Word for word, set down every line of the entries below from the line with "as are laid" to the line with "Unfortunately, someone now", including both, and no other line.

(Saved entries)
——————
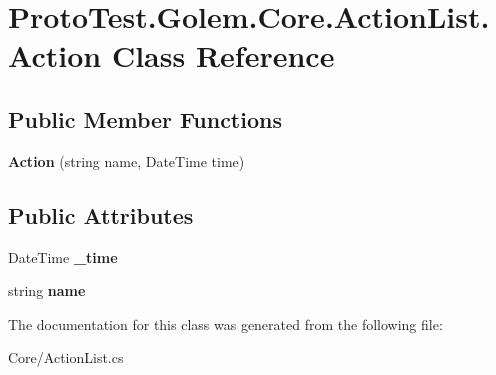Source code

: \hypertarget{class_proto_test_1_1_golem_1_1_core_1_1_action_list_1_1_action}{\section{Proto\-Test.\-Golem.\-Core.\-Action\-List.\-Action Class Reference}
\label{class_proto_test_1_1_golem_1_1_core_1_1_action_list_1_1_action}
}
\subsection*{Public Member Functions}
\begin{DoxyCompactItemize}
\item 
\hypertarget{class_proto_test_1_1_golem_1_1_core_1_1_action_list_1_1_action_a2880ca7a7e1815bc11ecb137edbcecd7}{{\bfseries Action} (string name, Date\-Time time)}\label{class_proto_test_1_1_golem_1_1_core_1_1_action_list_1_1_action_a2880ca7a7e1815bc11ecb137edbcecd7}

\end{DoxyCompactItemize}
\subsection*{Public Attributes}
\begin{DoxyCompactItemize}
\item 
\hypertarget{class_proto_test_1_1_golem_1_1_core_1_1_action_list_1_1_action_afaf2d77bfc67fd1a3a1f23eb6beec97c}{Date\-Time {\bfseries \-\_\-time}}\label{class_proto_test_1_1_golem_1_1_core_1_1_action_list_1_1_action_afaf2d77bfc67fd1a3a1f23eb6beec97c}

\item 
\hypertarget{class_proto_test_1_1_golem_1_1_core_1_1_action_list_1_1_action_af4da62989478bd6a054c4d119d754790}{string {\bfseries name}}\label{class_proto_test_1_1_golem_1_1_core_1_1_action_list_1_1_action_af4da62989478bd6a054c4d119d754790}

\end{DoxyCompactItemize}


The documentation for this class was generated from the following file\-:\begin{DoxyCompactItemize}
\item 
Core/Action\-List.\-cs\end{DoxyCompactItemize}
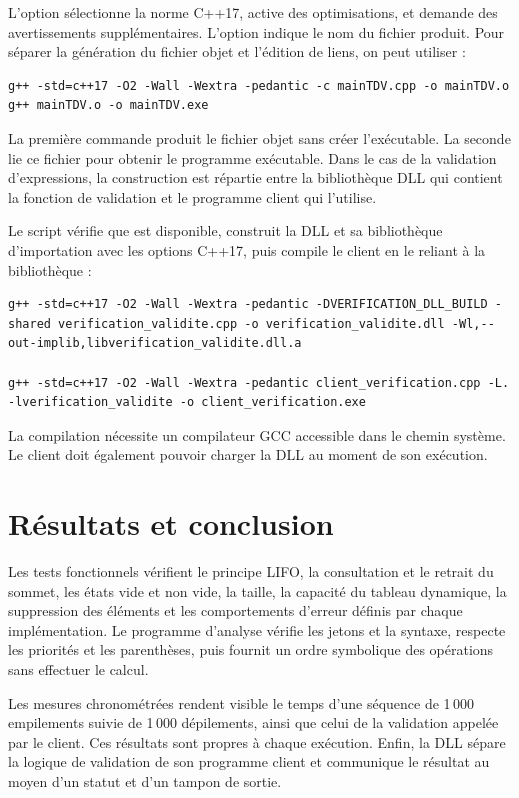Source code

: \documentclass[12pt,a4paper]{article}
\newcommand{\code}[1]{\texttt{\detokenize{#1}}}
\begin{document}
 L'option \code{-std=c++17} sélectionne la norme C++17, \code{-O2} active des optimisations, et \code{-Wall -Wextra -pedantic} demande des avertissements supplémentaires. L'option \code{-o} indique le nom du fichier produit. Pour séparer la génération du fichier objet et l'édition de liens, on peut utiliser \code{-c} :

 \begin{lstlisting}[language={}]
g++ -std=c++17 -O2 -Wall -Wextra -pedantic -c mainTDV.cpp -o mainTDV.o
g++ mainTDV.o -o mainTDV.exe
 \end{lstlisting}

 La première commande produit le fichier objet sans créer l'exécutable. La seconde lie ce fichier pour obtenir le programme exécutable. Dans le cas de la validation d'expressions, la construction est répartie entre la bibliothèque DLL qui contient la fonction de validation et le programme client qui l'utilise.

 Le script \code{build\_dll.bat} vérifie que \code{g++} est disponible, construit la DLL et sa bibliothèque d'importation avec les options C++17, puis compile le client en le reliant à la bibliothèque :

\begin{lstlisting}[language={}]
g++ -std=c++17 -O2 -Wall -Wextra -pedantic -DVERIFICATION_DLL_BUILD -shared verification_validite.cpp -o verification_validite.dll -Wl,--out-implib,libverification_validite.dll.a

g++ -std=c++17 -O2 -Wall -Wextra -pedantic client_verification.cpp -L. -lverification_validite -o client_verification.exe
\end{lstlisting}

La compilation nécessite un compilateur GCC accessible dans le chemin système. Le client doit également pouvoir charger la DLL au moment de son exécution.

\section{Résultats et conclusion}

Les tests fonctionnels vérifient le principe LIFO, la consultation et le retrait du sommet, les états vide et non vide, la taille, la capacité du tableau dynamique, la suppression des éléments et les comportements d'erreur définis par chaque implémentation. Le programme d'analyse vérifie les jetons et la syntaxe, respecte les priorités et les parenthèses, puis fournit un ordre symbolique des opérations sans effectuer le calcul.

Les mesures chronométrées rendent visible le temps d'une séquence de 1\,000 empilements suivie de 1\,000 dépilements, ainsi que celui de la validation appelée par le client. Ces résultats sont propres à chaque exécution. Enfin, la DLL sépare la logique de validation de son programme client et communique le résultat au moyen d'un statut et d'un tampon de sortie.
\end{document}
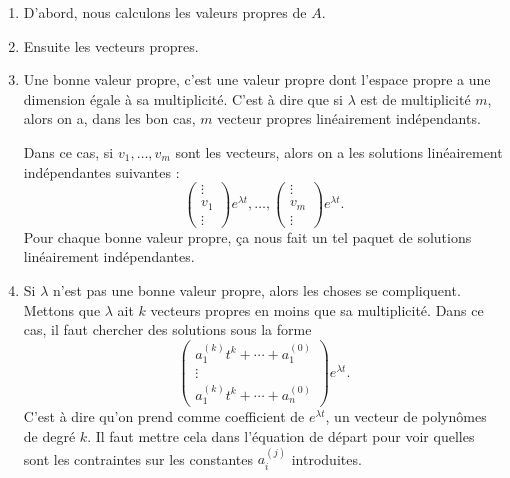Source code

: \let\oldTheEnumi\theenumi
\renewcommand{\theenumi}{\arabic{enumi}.}
\begin{enumerate}

\item 
D'abord, nous calculons les valeurs propres de $A$.

\item
Ensuite les vecteurs propres.

\item\label{ItemRapSystDc}
Une bonne valeur propre, c'est une valeur propre dont l'espace propre a une dimension égale à sa multiplicité. C'est à dire que si $\lambda$ est de multiplicité $m$, alors on a, dans les bon cas,  $m$ vecteur propres linéairement indépendants.

Dans ce cas, si $v_1,\ldots,v_m$ sont les vecteurs, alors on a les solutions linéairement indépendantes suivantes :
\begin{equation}
	\begin{pmatrix}
	\vdots	\\ 
	v_1	\\ 
		\vdots	
\end{pmatrix} e^{\lambda t},\ldots,
\begin{pmatrix}
	\vdots		\\ 
	v_m	\\ 
	\vdots		
\end{pmatrix} e^{\lambda t}.
\end{equation}
Pour chaque bonne valeur propre, ça nous fait un tel paquet de solutions linéairement indépendantes.

\item
Si $\lambda$ n'est pas une bonne valeur propre, alors les choses se compliquent. Mettons que $\lambda$ ait $k$ vecteurs propres en moins que sa multiplicité. Dans ce cas, il faut chercher des solutions sous la forme
\begin{equation}		\label{EqEqRapAsTestPolk}
	 \begin{pmatrix}
	a^{(k)}_1t^k+\cdots+a_1^{(0)}	\\ 
	\vdots	\\ 
	a^{(k)}_1t^k+\cdots+a_n^{(0)}		
\end{pmatrix} e^{\lambda t}.
\end{equation}
C'est à dire qu'on prend comme coefficient de $ e^{\lambda t}$, un vecteur de polynômes de degré $k$. Il faut mettre cela dans l'équation de départ pour voir quelles sont les contraintes sur les constantes $a_i^{(j)}$ introduites.


\end{enumerate}
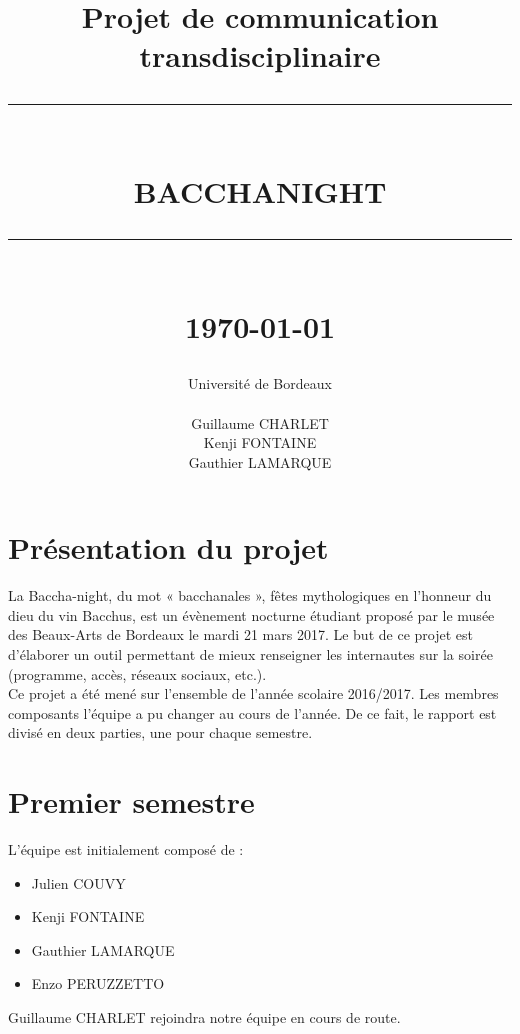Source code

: \documentclass[11pt]{report}
\newcommand{\HRule}[1]{\rule{\linewidth}{#1}}
\renewcommand{\thesection}{\arabic{section}}
\begin{document}
\title
{
	\Large{Projet de communication transdisciplinaire}
	\HRule{2pt} \\ [0.5cm]
	\LARGE \textbf{\uppercase{Bacchanight}}
	\HRule{2pt} \\ [0.5cm]
	\normalsize \today
}

\date{}

\author
{
	\LARGE{Université de Bordeaux} \\
	\\
	Guillaume CHARLET \\
    Kenji FONTAINE \\
    Gauthier LAMARQUE \\
}

\maketitle


\renewcommand{\thesection}{\arabic{section}}

\section{Présentation du projet}

La Baccha-night, du mot « bacchanales », fêtes mythologiques en l’honneur du
dieu du vin Bacchus, est un évènement nocturne étudiant proposé par le musée
des Beaux-Arts de Bordeaux le mardi 21 mars 2017.
Le but de ce projet est d'élaborer un outil permettant de mieux renseigner
les internautes sur la soirée (programme, accès, réseaux sociaux, etc.). \\
Ce projet a été mené sur l'ensemble de l'année scolaire 2016/2017. Les membres
composants l'équipe a pu changer au cours de l'année. De ce fait, le rapport est
divisé en deux parties, une pour chaque semestre.

\section{Premier semestre}

L'équipe est initialement composé de :
\begin{itemize}
 	\item Julien COUVY
    \item Kenji FONTAINE
    \item Gauthier LAMARQUE
    \item Enzo PERUZZETTO
\end{itemize}
Guillaume CHARLET rejoindra notre équipe en cours de route.
\end{document}
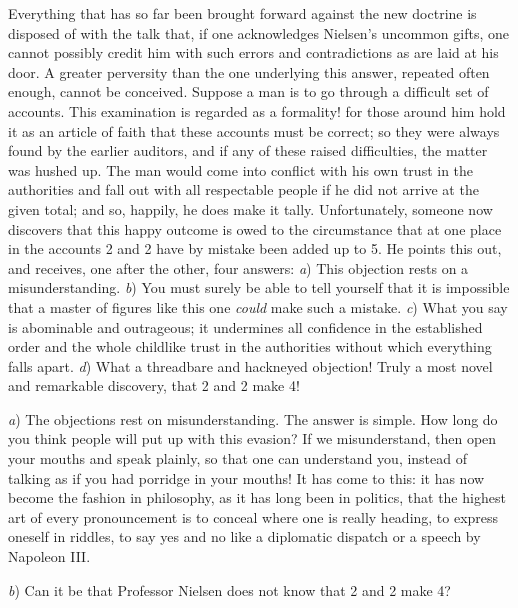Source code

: \documentclass[12pt,a4paper,openany]{book}
\begin{document}
Everything that has so far been brought forward against the new doctrine
is disposed of with the talk that, if one acknowledges Nielsen's uncommon
gifts, one cannot possibly credit him with such errors and contradictions
as are laid at his door. A greater perversity than the one underlying
this answer, repeated often enough, cannot be conceived. Suppose a man is
to go through a difficult set of accounts. This examination is regarded
as a formality! for those around him hold it as an article of faith that
these accounts must be correct; so they were always found by the earlier
auditors, and if any of these raised difficulties, the matter was hushed
up. The man would come into conflict with his own trust in the
authorities and fall out with all respectable people if he did not
arrive at the given total; and so, happily, he does make it tally.
Unfortunately, someone now discovers that this happy outcome is owed to
the circumstance that at one place in the accounts 2 and 2 have by
mistake been added up to 5. He points this out, and receives, one after
the other, four answers: \emph{a}) This objection rests on a
misunderstanding. \emph{b}) You must surely be able to tell yourself that
it is impossible that a master of figures like this one \emph{could}
make such a mistake. \emph{c}) What you say is abominable and
outrageous; it undermines all confidence in the established order and
the whole childlike trust in the authorities without which everything
falls apart. \emph{d}) What a threadbare and hackneyed objection! Truly a
most novel and remarkable discovery, that 2 and 2 make 4!

\emph{a}) The objections rest on misunderstanding. The answer is simple.
How long do you think people will put up with this evasion? If we
misunderstand, then open your mouths and speak plainly, so that one can
understand you, instead of talking as if you had porridge in your
mouths! It has come to this: it has now become the fashion in
philosophy, as it has long been in politics, that the highest art of
every pronouncement is to conceal where one is really heading, to
express oneself in riddles, to say yes and no like a diplomatic dispatch
or a speech by Napoleon III.

\emph{b}) Can it be that Professor Nielsen does not know that 2 and 2 make 4?
\end{document}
——————
▶ [ANSWER TO THE EXERCISE]:
as are laid at his door. A greater perversity than the one underlying
this answer, repeated often enough, cannot be conceived. Suppose a man is
to go through a difficult set of accounts. This examination is regarded
as a formality! for those around him hold it as an article of faith that
these accounts must be correct; so they were always found by the earlier
auditors, and if any of these raised difficulties, the matter was hushed
up. The man would come into conflict with his own trust in the
authorities and fall out with all respectable people if he did not
arrive at the given total; and so, happily, he does make it tally.
Unfortunately, someone now discovers that this happy outcome is owed to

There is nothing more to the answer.